Beginning with the line that contains "对于对象的构造和析构在空间的申请和释放是分开的 有些对象的构造不需要构造函数 有些对象析构不需要析构函数", copy each remaining line of the data below exactly.

╔══

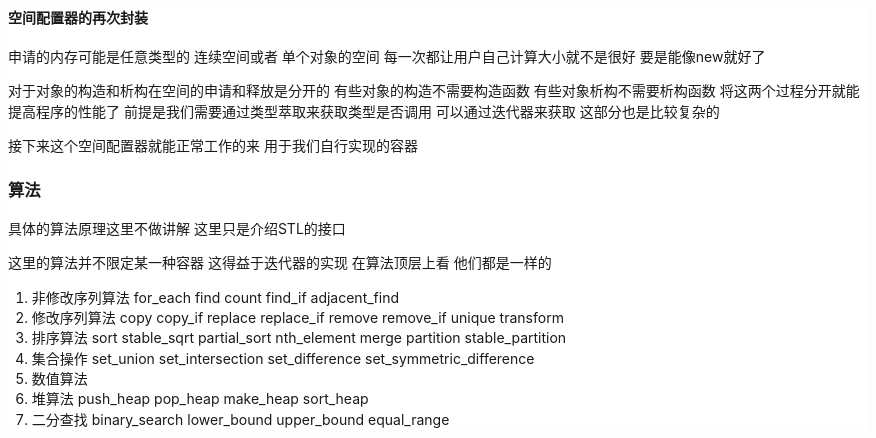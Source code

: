 #### 空间配置器的再次封装

申请的内存可能是任意类型的 连续空间或者 单个对象的空间 每一次都让用户自己计算大小就不是很好 要是能像new就好了

对于对象的构造和析构在空间的申请和释放是分开的 有些对象的构造不需要构造函数 有些对象析构不需要析构函数 将这两个过程分开就能提高程序的性能了 前提是我们需要通过类型萃取来获取类型是否调用 可以通过迭代器来获取 这部分也是比较复杂的

接下来这个空间配置器就能正常工作的来 用于我们自行实现的容器

### 算法

具体的算法原理这里不做讲解 这里只是介绍STL的接口

这里的算法并不限定某一种容器 这得益于迭代器的实现 在算法顶层上看 他们都是一样的

1. 非修改序列算法 for_each find count find_if adjacent_find
2. 修改序列算法 copy copy_if replace replace_if remove remove_if unique transform
3. 排序算法  sort stable_sqrt partial_sort nth_element merge partition stable_partition
4. 集合操作 set_union set_intersection set_difference set_symmetric_difference
5. 数值算法
6. 堆算法 push_heap pop_heap make_heap sort_heap
7. 二分查找 binary_search lower_bound upper_bound equal_range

╚══

> _Response to the task_:
对于对象的构造和析构在空间的申请和释放是分开的 有些对象的构造不需要构造函数 有些对象析构不需要析构函数 将这两个过程分开就能提高程序的性能了 前提是我们需要通过类型萃取来获取类型是否调用 可以通过迭代器来获取 这部分也是比较复杂的

接下来这个空间配置器就能正常工作的来 用于我们自行实现的容器

### 算法

具体的算法原理这里不做讲解 这里只是介绍STL的接口

这里的算法并不限定某一种容器 这得益于迭代器的实现 在算法顶层上看 他们都是一样的

1. 非修改序列算法 for_each find count find_if adjacent_find
2. 修改序列算法 copy copy_if replace replace_if remove remove_if unique transform
3. 排序算法  sort stable_sqrt partial_sort nth_element merge partition stable_partition
4. 集合操作 set_union set_intersection set_difference set_symmetric_difference
5. 数值算法
6. 堆算法 push_heap pop_heap make_heap sort_heap
7. 二分查找 binary_search lower_bound upper_bound equal_range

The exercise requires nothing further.